Hello, first of all I'm new to the dcc world. I have a 2015 version nce power cab.my question is, when I leave several functions on my power cab lite on the screen, and unplug the power cab. And plug it back in. Some of The functions are still lite on the screen. When I press a function, on the power cab, some of the other lite functions ( sounds, light ) come on, on the locomotive at the same time also.Is this normal or is my cab defective ? Any help would be great. Thank you.


----------



## Brakeman Jake (Mar 8, 2009)

That I know of,NCE components are of good quality but even the best products may fail,thus the warranties.Your descriptions definitely point to your control being defective.


----------



## Cycleops (Dec 6, 2014)

I have a PowerCab same vintage as yours.

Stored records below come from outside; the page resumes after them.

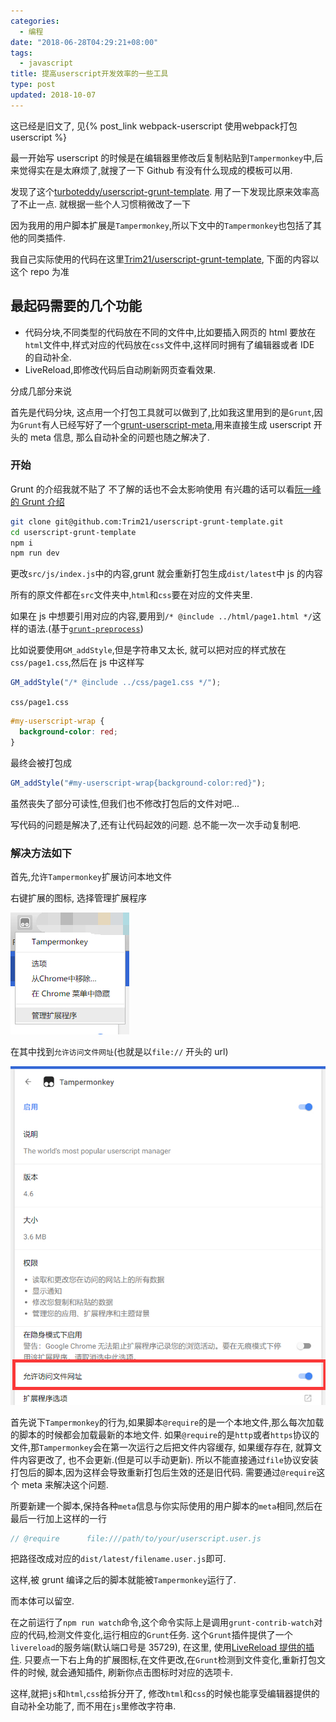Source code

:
 ```yaml
---
categories:
  - 编程
date: "2018-06-28T04:29:21+08:00"
tags:
  - javascript
title: 提高userscript开发效率的一些工具
type: post
updated: 2018-10-07
---
```


这已经是旧文了, 见{% post_link webpack-userscript 使用webpack打包userscript %}

最一开始写 userscript 的时候是在编辑器里修改后复制粘贴到`Tampermonkey`中,后来觉得实在是太麻烦了,就搜了一下 Github 有没有什么现成的模板可以用.

<!-- more -->

发现了这个[turboteddy/userscript-grunt-template](https://github.com/turboteddy/userscript-grunt-template). 用了一下发现比原来效率高了不止一点. 就根据一些个人习惯稍微改了一下

因为我用的用户脚本扩展是`Tampermonkey`,所以下文中的`Tampermonkey`也包括了其他的同类插件.

我自己实际使用的代码在这里[Trim21/userscript-grunt-template](https://github.com/Trim21/userscript-grunt-template), 下面的内容以这个 repo 为准

## 最起码需要的几个功能

- 代码分块,不同类型的代码放在不同的文件中,比如要插入网页的 html 要放在`html`文件中,样式对应的代码放在`css`文件中,这样同时拥有了编辑器或者 IDE 的自动补全.
- LiveReload,即修改代码后自动刷新网页查看效果.

分成几部分来说

首先是代码分块, 这点用一个打包工具就可以做到了,比如我这里用到的是`Grunt`,因为`Grunt`有人已经写好了一个[grunt-userscript-meta](https://github.com/Zod-/grunt-userscript-meta),用来直接生成 userscript 开头的 meta 信息, 那么自动补全的问题也随之解决了.

### 开始

Grunt 的介绍我就不贴了 不了解的话也不会太影响使用 有兴趣的话可以看[阮一峰的 Grunt 介绍](https://javascript.ruanyifeng.com/tool/grunt.html)

```bash
git clone git@github.com:Trim21/userscript-grunt-template.git
cd userscript-grunt-template
npm i
npm run dev
```

更改`src/js/index.js`中的内容,grunt 就会重新打包生成`dist/latest`中 js 的内容

所有的原文件都在`src`文件夹中,`html`和`css`要在对应的文件夹里.

如果在 js 中想要引用对应的内容,要用到`/* @include ../html/page1.html */`这样的语法.(基于[`grunt-preprocess`](https://github.com/jsoverson/grunt-preprocess))

比如说要使用`GM_addStyle`,但是字符串又太长, 就可以把对应的样式放在`css/page1.css`,然后在 js 中这样写

```javascript
GM_addStyle("/* @include ../css/page1.css */");
```

`css/page1.css`

```css
#my-userscript-wrap {
  background-color: red;
}
```

最终会被打包成

```javascript
GM_addStyle("#my-userscript-wrap{background-color:red}");
```

虽然丧失了部分可读性,但我们也不修改打包后的文件对吧...

写代码的问题是解决了,还有让代码起效的问题. 总不能一次一次手动复制吧.

### 解决方法如下

首先,允许`Tampermonkey`扩展访问本地文件

右键扩展的图标, 选择管理扩展程序

![1](/static/bd69bf14ly1fsqd1me9o7j205a05fdfu.jpg)

在其中找到`允许访问文件网址`(也就是以`file://` 开头的 url)

![2](/static/bd69bf14ly1fsqd0vt6d5j20je0kujt9.jpg)

首先说下`Tampermonkey`的行为,如果脚本`@require`的是一个本地文件,那么每次加载的脚本的时候都会加载最新的本地文件. 如果`@require`的是`http`或者`https`协议的文件,那`Tampermonkey`会在第一次运行之后把文件内容缓存, 如果缓存存在, 就算文件内容更改了, 也不会更新.(但是可以手动更新). 所以不能直接通过`file`协议安装打包后的脚本,因为这样会导致重新打包后生效的还是旧代码. 需要通过`@require`这个 meta 来解决这个问题.

所要新建一个脚本,保持各种`meta`信息与你实际使用的用户脚本的`meta`相同,然后在最后一行加上这样的一行

```javascript
// @require      file:///path/to/your/userscript.user.js
```

把路径改成对应的`dist/latest/filename.user.js`即可.

这样,被 grunt 编译之后的脚本就能被`Tampermonkey`运行了.

而本体可以留空.

在之前运行了`npm run watch`命令,这个命令实际上是调用`grunt-contrib-watch`对应的代码,检测文件变化,运行相应的`Grunt`任务. 这个`Grunt`插件提供了一个`livereload`的服务端(默认端口号是 35729), 在这里, 使用[LiveReload 提供的插件](https://chrome.google.com/webstore/detail/jnihajbhpnppcggbcgedagnkighmdlei). 只要点一下右上角的扩展图标,在文件更改,在`Grunt`检测到文件变化,重新打包文件的时候, 就会通知插件, 刷新你点击图标时对应的选项卡.

这样,就把`js`和`html`,`css`给拆分开了, 修改`html`和`css`的时候也能享受编辑器提供的自动补全功能了, 而不用在`js`里修改字符串.
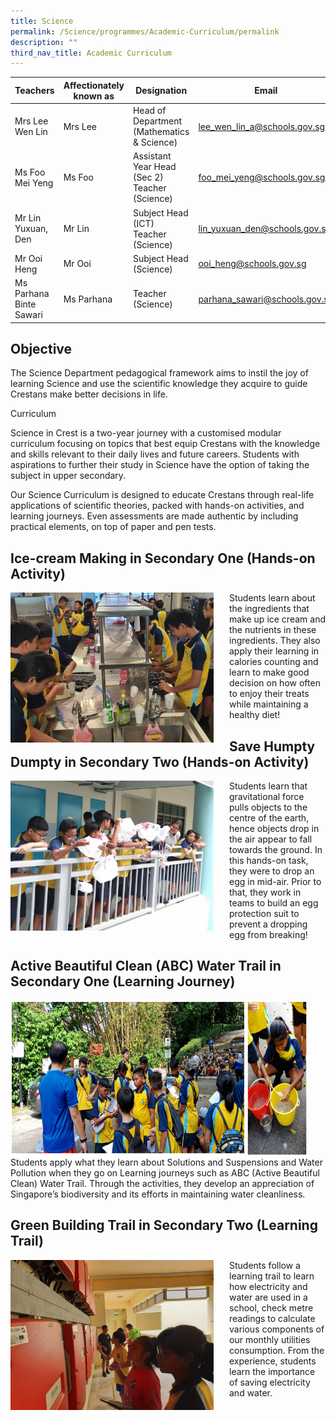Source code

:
 ```yaml
---
title: Science
permalink: /Science/programmes/Academic-Curriculum/permalink
description: ""
third_nav_title: Academic Curriculum
---
```

| Teachers | Affectionately<br>known as | Designation | Email |
|---|---|---|---|
| Mrs Lee Wen Lin | Mrs Lee | Head of Department<br>(Mathematics & Science) | lee_wen_lin_a@schools.gov.sg |
| Ms Foo Mei Yeng | Ms Foo | Assistant Year Head<br>(Sec 2)<br>Teacher (Science) | foo_mei_yeng@schools.gov.sg |
| Mr Lin Yuxuan, Den | Mr Lin | Subject Head (ICT) <br>Teacher (Science) |  lin_yuxuan_den@schools.gov.sg |
| Mr Ooi Heng | Mr Ooi | Subject Head (Science) | ooi_heng@schools.gov.sg |
| Ms Parhana Binte Sawari | Ms Parhana | Teacher (Science) | parhana_sawari@schools.gov.sg |

Objective
---------

The Science Department pedagogical framework aims to instil the joy of learning Science and use the scientific knowledge they acquire to guide Crestans make better decisions in life.

Curriculum  

Science in Crest is a two-year journey with a customised modular curriculum focusing on topics that best equip Crestans with the knowledge and skills relevant to their daily lives and future careers. Students with aspirations to further their study in Science have the option of taking the subject in upper secondary. 

Our Science Curriculum is designed to educate Crestans through real-life applications of scientific theories, packed with hands-on activities, and learning journeys. Even assessments are made authentic by including practical elements, on top of paper and pen tests.

Ice-cream Making in Secondary One (Hands-on Activity)
-----------------------------------------------------

<img src="/images/sci1.jpg" style="width:325px;height:240px;margin-right:25px;" align = "left">Students learn about the ingredients that make up ice cream and the nutrients in these ingredients. They also apply their learning in calories counting and learn to make good decision on how often to enjoy their treats while maintaining a healthy diet!

Save Humpty Dumpty in Secondary Two (Hands-on Activity)
-------------------------------------------------------

<img src="/images/sci2.jpg" style="width:325px;height:240px;margin-right:25px;" align = "left">Students learn that gravitational force pulls objects to the centre of the earth, hence objects drop in the air appear to fall towards the ground. In this hands-on task, they were to drop an egg in mid-air. Prior to that, they work in teams to build an egg protection suit to prevent a dropping egg from breaking!

Active Beautiful Clean (ABC) Water Trail in Secondary One (Learning Journey)
----------------------------------------------------------------------------

<img src="/images/sci2.png" style="width:475px;height:250px;margin-right:25px;" align = "left">Students apply what they learn about Solutions and Suspensions and Water Pollution when they go on Learning journeys such as ABC (Active Beautiful Clean) Water Trail. Through the activities, they develop an appreciation of Singapore’s biodiversity and its efforts in maintaining water cleanliness.  

Green Building Trail in Secondary Two (Learning Trail)
------------------------------------------------------

<img src="/images/sci3.jpg" style="width:325px;height:240px;margin-right:25px;" align = "left">Students follow a learning trail to learn how electricity and water are used in a school, check metre readings to calculate various components of our monthly utilities consumption. From the experience, students learn the importance of saving electricity and water.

You say the sounds and lights come on when you plug in the unit having activated them in a previous session, if I'm understanding you correctly. This may have as much to do with the decoder as the cab. I have Tsunamis in all my locos and they can be programmed to initiate the sound either when the engine is put on the track, even when the loco is not selected, or only after throttle is applied. As for lights I have found when contact with the track is lost I need to activate the light function again even if it's active on the cab display. I use Lenz, Digitrax, and NCE decoders. I wouldn't think it's defective. I suggest you email or call them to allay your fears.


----------



## alaska railroad (Oct 20, 2015)

Ok,thanks for all your help.


----------